No es la visión de un analista que se pase de optimista. De hecho, el promedio de las estimaciones de la encuesta del Banco de México está en una media de 0.97% de expansión del Producto Interno Bruto (PIB) para el 2023.

Es la expectativa del gobierno federal con la que planea sus ingresos y sus gastos, lo que constituye un acto de enorme irresponsabilidad.

Aun así, el Paquete Económico ya contempla un déficit público que alcance 3.6% del PIB durante el 2023, un nivel que por supuesto nunca tuvieron ni Felipe Calderón ni Enrique Peña Nieto.

Y obligó a que le autorizaran un endeudamiento de 1.1 millones de millones de pesos para cubrir los niveles de gasto que ordenó el presidente López Obrador a su obediente mayoría.

Son niveles ya preocupantes de desequilibrio al que hay que agregarles la certeza de que su estimación de crecimiento de 3% va a fallar y con ello aumentan los problemas de estabilidad financiera del país.

Hasta ahí, México ya tiene un serio problema, pero para agravarlo viene la calidad del gasto público.

Podría ser el caso que unos muy arriesgados planeadores financieros decidan aumentar el endeudamiento a cambio de un presupuesto repleto de gasto productivo, en inversión de infraestructura, que revierta rápidamente los déficits.

Pero no, el Presupuesto de Egresos de la Federación para el 2023, que con los ojos cerrados aprueban los dóciles diputados del Presidente, es un paquete que refleja los caprichos presidenciales y que claramente tiene una inclinación electorera.

El castigo presupuestal a los estados, a la infraestructura carretera, a la salud y la educación, deja ver del otro lado el premio a los caprichos de López Obrador.

Le quitan 4,475 millones de pesos al Instituto Nacional Electoral, porque estorba a los planes de la 4T, pero asignan un subsidio de 2,600 millones de pesos al aeropuerto Felipe Ángeles que no usa ni López Obrador.

El peor de los descaros es la asignación de 143,000 millones de pesos al Tren Maya tan solo para el 2023, lo que implica la quinta parte de toda la inversión pública. Un capricho ecocida, sin proyecto ejecutivo y sin viabilidad financiera que tiene una proyección de costo de construcción de más de 420,000 millones de pesos.

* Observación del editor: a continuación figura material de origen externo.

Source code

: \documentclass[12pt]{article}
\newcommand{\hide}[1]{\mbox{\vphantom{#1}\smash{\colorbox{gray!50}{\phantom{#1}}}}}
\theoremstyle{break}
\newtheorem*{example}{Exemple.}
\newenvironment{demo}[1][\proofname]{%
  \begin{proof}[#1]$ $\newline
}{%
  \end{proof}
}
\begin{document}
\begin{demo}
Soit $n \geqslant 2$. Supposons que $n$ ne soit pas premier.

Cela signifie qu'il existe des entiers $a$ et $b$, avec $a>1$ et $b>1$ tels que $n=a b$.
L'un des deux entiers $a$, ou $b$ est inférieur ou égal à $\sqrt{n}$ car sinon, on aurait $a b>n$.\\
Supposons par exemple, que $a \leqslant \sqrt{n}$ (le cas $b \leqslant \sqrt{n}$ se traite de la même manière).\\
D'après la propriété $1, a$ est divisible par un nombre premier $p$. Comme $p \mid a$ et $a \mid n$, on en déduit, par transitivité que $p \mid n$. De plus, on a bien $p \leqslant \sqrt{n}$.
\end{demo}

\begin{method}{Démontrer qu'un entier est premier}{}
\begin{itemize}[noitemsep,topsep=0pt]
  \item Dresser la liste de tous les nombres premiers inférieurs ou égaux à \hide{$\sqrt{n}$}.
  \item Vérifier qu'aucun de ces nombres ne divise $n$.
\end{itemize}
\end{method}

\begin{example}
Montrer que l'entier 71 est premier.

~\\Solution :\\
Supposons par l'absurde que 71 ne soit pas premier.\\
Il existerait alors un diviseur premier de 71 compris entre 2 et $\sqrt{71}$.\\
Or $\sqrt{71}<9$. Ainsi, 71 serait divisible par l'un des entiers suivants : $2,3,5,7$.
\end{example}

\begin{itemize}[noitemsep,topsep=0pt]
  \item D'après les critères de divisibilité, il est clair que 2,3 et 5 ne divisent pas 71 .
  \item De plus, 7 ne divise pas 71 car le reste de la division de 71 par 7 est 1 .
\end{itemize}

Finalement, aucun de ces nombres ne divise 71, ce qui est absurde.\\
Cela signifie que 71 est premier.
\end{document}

Los programas de apoyo a la comercialización para los campesinos desaparecieron, hay menos dinero para comprar medicinas y para reconstruir escuelas. Pero hay una partida de 290,000 millones de pesos para incrementar ese programa clientelar de dar recursos a los adultos mayores, sin controles, ni estimaciones de la forma de gastar todo ese dinero.

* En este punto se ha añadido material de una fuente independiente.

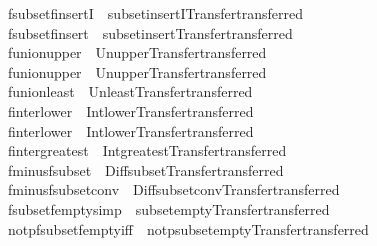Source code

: \begin{isabellebody}
\ fsubset{\isacharunderscore}finsertI{}\ {\isacharequal}\ subset{\isacharunderscore}insertI{}{\isacharbrackleft}Transfer{\isachardot}transferred{\isacharbrackright}\isanewline
{}\isamarkupfalse%
\ fsubset{\isacharunderscore}finsert\ {\isacharequal}\ subset{\isacharunderscore}insert{\isacharbrackleft}Transfer{\isachardot}transferred{\isacharbrackright}\isanewline
{}\isamarkupfalse%
\ funion{\isacharunderscore}upper{}\ {\isacharequal}\ Un{\isacharunderscore}upper{}{\isacharbrackleft}Transfer{\isachardot}transferred{\isacharbrackright}\isanewline
{}\isamarkupfalse%
\ funion{\isacharunderscore}upper{}\ {\isacharequal}\ Un{\isacharunderscore}upper{}{\isacharbrackleft}Transfer{\isachardot}transferred{\isacharbrackright}\isanewline
{}\isamarkupfalse%
\ funion{\isacharunderscore}least\ {\isacharequal}\ Un{\isacharunderscore}least{\isacharbrackleft}Transfer{\isachardot}transferred{\isacharbrackright}\isanewline
{}\isamarkupfalse%
\ finter{\isacharunderscore}lower{}\ {\isacharequal}\ Int{\isacharunderscore}lower{}{\isacharbrackleft}Transfer{\isachardot}transferred{\isacharbrackright}\isanewline
{}\isamarkupfalse%
\ finter{\isacharunderscore}lower{}\ {\isacharequal}\ Int{\isacharunderscore}lower{}{\isacharbrackleft}Transfer{\isachardot}transferred{\isacharbrackright}\isanewline
{}\isamarkupfalse%
\ finter{\isacharunderscore}greatest\ {\isacharequal}\ Int{\isacharunderscore}greatest{\isacharbrackleft}Transfer{\isachardot}transferred{\isacharbrackright}\isanewline
{}\isamarkupfalse%
\ fminus{\isacharunderscore}fsubset\ {\isacharequal}\ Diff{\isacharunderscore}subset{\isacharbrackleft}Transfer{\isachardot}transferred{\isacharbrackright}\isanewline
{}\isamarkupfalse%
\ fminus{\isacharunderscore}fsubset{\isacharunderscore}conv\ {\isacharequal}\ Diff{\isacharunderscore}subset{\isacharunderscore}conv{\isacharbrackleft}Transfer{\isachardot}transferred{\isacharbrackright}\isanewline
{}\isamarkupfalse%
\ fsubset{\isacharunderscore}fempty{\isacharbrackleft}simp{\isacharbrackright}\ {\isacharequal}\ subset{\isacharunderscore}empty{\isacharbrackleft}Transfer{\isachardot}transferred{\isacharbrackright}\isanewline
{}\isamarkupfalse%
\ not{\isacharunderscore}pfsubset{\isacharunderscore}fempty{\isacharbrackleft}iff{\isacharbrackright}\ {\isacharequal}\ not{\isacharunderscore}psubset{\isacharunderscore}empty{\isacharbrackleft}Transfer{\isachardot}transferred{\isacharbrackright}\isanewline

\end{isabellebody}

Con esa misma opacidad, el resto de los programas asistencialistas de la 4T en los que ha quedado demostrado que los “servidores de la nación”, con sus chalecos guinda, canjean recursos en efectivo por obediencia electoral.

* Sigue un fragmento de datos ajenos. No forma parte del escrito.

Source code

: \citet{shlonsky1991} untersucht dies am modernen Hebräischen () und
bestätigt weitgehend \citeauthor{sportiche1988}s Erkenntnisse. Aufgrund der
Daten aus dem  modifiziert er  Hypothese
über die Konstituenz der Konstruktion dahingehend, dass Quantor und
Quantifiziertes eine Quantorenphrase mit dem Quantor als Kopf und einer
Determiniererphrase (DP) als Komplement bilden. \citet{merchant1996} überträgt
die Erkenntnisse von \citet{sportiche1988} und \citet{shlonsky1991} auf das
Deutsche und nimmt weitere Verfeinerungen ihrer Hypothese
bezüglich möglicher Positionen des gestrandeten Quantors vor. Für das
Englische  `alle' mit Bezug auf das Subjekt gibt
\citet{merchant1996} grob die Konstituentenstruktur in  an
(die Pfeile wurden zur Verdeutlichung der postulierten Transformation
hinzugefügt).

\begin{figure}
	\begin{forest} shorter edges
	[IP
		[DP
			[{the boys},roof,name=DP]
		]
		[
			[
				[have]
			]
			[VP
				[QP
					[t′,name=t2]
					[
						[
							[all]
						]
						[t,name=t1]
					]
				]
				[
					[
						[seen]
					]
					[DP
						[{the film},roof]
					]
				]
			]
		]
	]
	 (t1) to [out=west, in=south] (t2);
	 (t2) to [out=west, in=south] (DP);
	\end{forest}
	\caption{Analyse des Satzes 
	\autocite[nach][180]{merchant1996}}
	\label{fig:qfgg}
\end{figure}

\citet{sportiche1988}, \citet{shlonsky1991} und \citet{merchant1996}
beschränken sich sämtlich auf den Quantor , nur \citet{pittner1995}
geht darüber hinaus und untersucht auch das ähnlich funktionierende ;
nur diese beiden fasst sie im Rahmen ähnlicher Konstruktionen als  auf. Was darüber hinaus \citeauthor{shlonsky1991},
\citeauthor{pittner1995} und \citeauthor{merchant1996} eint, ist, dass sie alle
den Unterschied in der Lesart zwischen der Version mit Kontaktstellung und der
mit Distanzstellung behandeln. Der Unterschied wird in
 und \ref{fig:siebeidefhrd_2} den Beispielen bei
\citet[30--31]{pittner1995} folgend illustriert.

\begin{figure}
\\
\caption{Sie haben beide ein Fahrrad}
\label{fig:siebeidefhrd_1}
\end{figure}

Ya no hay tapujos, con la misma intensidad con la que el Presidente va por el control del sistema electoral, con el mismo descaro con el que insulta en sus conferencias a los que piensan diferente, así su Paquete Económico es transparente en sus intenciones caprichosas y de fines electorales.

Los programas de apoyo a la comercialización para los campesinos desaparecieron y hay menos dinero para comprar medicinas y para reconstruir escuelas.